In: Chemistry
Question to answer after EXPERIMENT OF SPECTROPHOTOMETRIC DETERMINATION OF TRACE Fe
Principles The purpose of this experiment is to determine the concentration of iron present as a trace constituent (ppm) in an aqueous sample by a spectrophotometric method. One of the most sensitive methods for the determination of iron involves the formation of the orange-red iron (II) orthophenanthroline complex. This complex has an absorption maximum at 508 nm, is stable over a long period of time, and follows Beer's Law quite faithfully.
The chemistry involved is straightforward. Hydroxylamine hydrochloride is used to reduce all Fe3+ present to Fe2+. Since orthophenanthroline (abbreviated as phen) is a weak base and an acid medium must be used in order to prevent precipitation of the iron as Fe(OH)2, the principal complexing species is the phenanthrolium ion (phenH+ ). The complex formation reaction:
Fe2+ + 3phenH+ ο Fe(phen)3 2+ + 3H+
has an equilibrium constant of 2.5 x 106 , so complex formation may be considered quantitative. Although pH control is not essential, too high of an H+ concentration (pH<2) can inhibit formation of the complex, while too high of a pH can cause the loss of iron by precipitation. Thus, the solution is buffered to be to about a pH of 3.5.
Since the system obeys Beer's Law, above, a plot of absorbance at 508 nm versus iron concentration yields a straight line. Thus, one can prepare a set of standard solutions of known concentrations, establish a straight line, and prepare the unknown solution in exactly the same way. If the absorbance of the unknown solution is measured, the unknown concentration may be determined from the analytical curve generated with the standard solutions.
Questions:
1. The ferrous ammonium sulfate used as a standard in this experiment is not of primary standard quality, yet you were not instructed to standardize this reagent 81 before use. Why is it not necessary to standardize this analytical reagent before use in this experiment? Explain.
2. Describe two reasons why deviations to Beer's Law (i.e. nonlinearity) can occur.
3. The sensitivity of spectrophotometric methods can greatly exceed sensitivities attainable with classical wet chemical methods. How do the Fe concentrations analyzed in this spectrophotometric experiment compare with the Fe concentrations used in the redox titration experiment? Be quantitative!
1. Ferrous ammonium sulfate does not decompose upon standing or absorb moisture. So the weight measured for it corressponds exactly to the amount taken. That is 1 mole of Ferrous ammonium sulfate will have 1 mole of Fe in it. The salt is stable under all working conditions and no change in concentration of it is seen and thus it is not necessary to stardardize this reagent before use.

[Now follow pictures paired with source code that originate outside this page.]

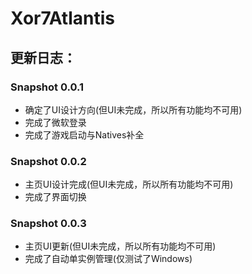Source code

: # Xor7Atlantis
## 更新日志：
### Snapshot 0.0.1
* 确定了UI设计方向(但UI未完成，所以所有功能均不可用)
* 完成了微软登录
* 完成了游戏启动与Natives补全

### Snapshot 0.0.2
* 主页UI设计完成(但UI未完成，所以所有功能均不可用)
* 完成了界面切换

### Snapshot 0.0.3
* 主页UI更新(但UI未完成，所以所有功能均不可用)
* 完成了自动单实例管理(仅测试了Windows)
 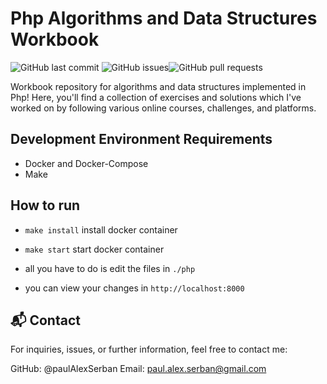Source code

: # Php Algorithms and Data Structures Workbook

![GitHub last commit](https://img.shields.io/github/last-commit/paulAlexSerban/wbk--algorithms-n-data-structures--php) ![GitHub issues](https://img.shields.io/github/issues-raw/paulAlexSerban/wbk--algorithms-n-data-structures--php)![GitHub pull requests](https://img.shields.io/github/issues-pr-raw/paulAlexSerban/wbk--algorithms-n-data-structures--php)

Workbook repository for algorithms and data structures implemented in Php! Here, you'll find a collection of exercises and solutions which I've worked on by following various online courses, challenges, and platforms.

## Development Environment Requirements
- Docker and Docker-Compose
- Make

## How to run
* `make install` install docker container
* `make start` start docker container

* all you have to do is edit the files in `./php`
* you can view your changes in `http://localhost:8000`

## 📬 Contact
For inquiries, issues, or further information, feel free to contact me:

GitHub: @paulAlexSerban
Email: paul.alex.serban@gmail.com
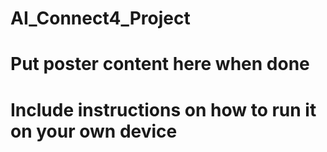 # AI_Connect4_Project
# Put poster content here when done
# Include instructions on how to run it on your own device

2. As the precipitation is quantitative, the concentration of Fe in solution may be too high to apply Beer's law prperly. Remember Beer's law works for dilute solutions only. As concentration goes up it deviates from Beer's law. If the pH is not controlled well we may end up with very low concentration of Fe in solution. Again at extremely low concentrations Beer's law does not obey and we would see deviation from Beer's law.
3. By spectometric method the Fe concentration analyzed can be relatively low and accurate. Since even a small change in concentration would result in high change in absorbance values. On the other hand in redox titrations they tend to vary with every titration reading done. Also comparatievely the amount or concentration detetcted in redox is higher than in spectrometric experiments.